The 3D volume rendering image of the IVD across different ages and the corresponding pseudo-color image coding with the IVD thickness are displayed separately (Fig. 7A and B). As the figure shows, the morphology of the IVD differed across age groups, but the surfaces of both the upper and lower layers of the IVD exhibited the same gradient color changes, with blue in the posterior region and red in the anterior region (Fig. 7B). The IVD in mice of all ages was thinnest in the posterior region and thickest in the anterior region (Fig. 7B). In all regions of the IVD, including the anterior, center and posterior regions, the thickness initially increased, peaking at 4 months (4 months vs 15 days, anterior, P = 0.0008; center, P = 0.0001; posterior, P = 0.00015), and then decreased significantly after aging until 24 months (24 months vs 4 months, anterior, P = 0.00024; center, P = 0.0007; posterior, P = 0.00014) (Fig. 7C). A similar trend was found in the total IVD volume, indicating that the IVD space was narrowed during the aging process (Fig. 7D).
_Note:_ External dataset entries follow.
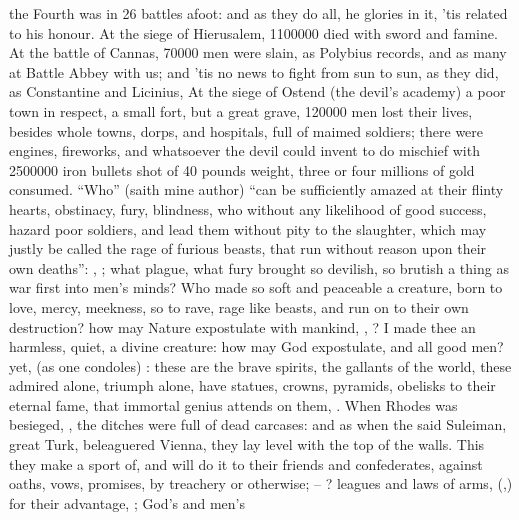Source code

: the Fourth was in 26 battles afoot: and as they do all, he glories in it, 'tis
related to his honour. At the siege of Hierusalem,
1\thinspace{}100\thinspace{}000 died with sword and famine. At the battle of
Cannas, 70\thinspace{}000 men were slain, as Polybius
records, and as many at Battle Abbey with us; and 'tis no news to fight from
sun to sun, as they did, as Constantine and Licinius, \etc{} At the siege of
Ostend (the devil's academy) a poor town in respect, a small fort, but a great
grave, 120\thinspace{}000 men lost their lives, besides whole towns, dorps, and
hospitals, full of maimed soldiers; there were engines, fireworks, and
whatsoever the devil could invent to do mischief with
2\thinspace{}500\thinspace{}000 iron bullets shot of 40 pounds weight, three or
four millions of gold consumed. \enquote{Who} (saith mine author)
\enquote{can be sufficiently amazed at their flinty hearts, obstinacy, fury, blindness,
who without any likelihood of good success, hazard poor soldiers, and lead them
without pity to the slaughter, which may justly be called the rage of furious
beasts, that run without reason upon their own deaths}:
, \etc{};
what plague, what fury brought so devilish, so brutish a thing as war first
into men's minds? Who made so soft and peaceable a creature, born to love,
mercy, meekness, so to rave, rage like beasts, and run on to their own
destruction? how may Nature expostulate with mankind, , \etc{}? I made thee an harmless, quiet, a divine creature: how may God
expostulate, and all good men? yet,  (as
one condoles) : these are the brave spirits, the gallants of the world, these admired
alone, triumph alone, have statues, crowns, pyramids, obelisks to their eternal
fame, that immortal genius attends on them, . When Rhodes
was besieged, ,
the ditches were full of dead carcases: and as when the said Suleiman, great
Turk, beleaguered Vienna, they lay level with the top of the walls. This they
make a sport of, and will do it to their friends and confederates, against
oaths, vows, promises, by treachery or otherwise; --
? leagues and laws of arms,
(,) for their advantage,
; God's and men's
Figure 7: 3D characterization of IVD at different ages.
figure 7

(A) Vertical view of the 3D images of the IVD from mice of different ages. (B) Corresponding pseudo-color image coding with the IVD thickness; the upper and lower surfaces of the IVD are separately displayed. The pseudo-color bar in the lower right corner indicates the diameter ranges of IVD thickness. The blue color represents the largest diameter, whereas the red indicates the smallest diameter. (C) Quantitative analysis of changes in volume and thickness distribution in anterior, center and posterior regions and of IVD for different ages. Scale bar = 1 mm, A = anterior; C = center; P = posterior. In panel (B), a indicates a significant difference between the anterior region and the posterior region, and b indicates a significant difference between the anterior region and the posterior region (p < 0.05, determined by two-way repeated measures ANOVA with Bonferroni’s post hoc test).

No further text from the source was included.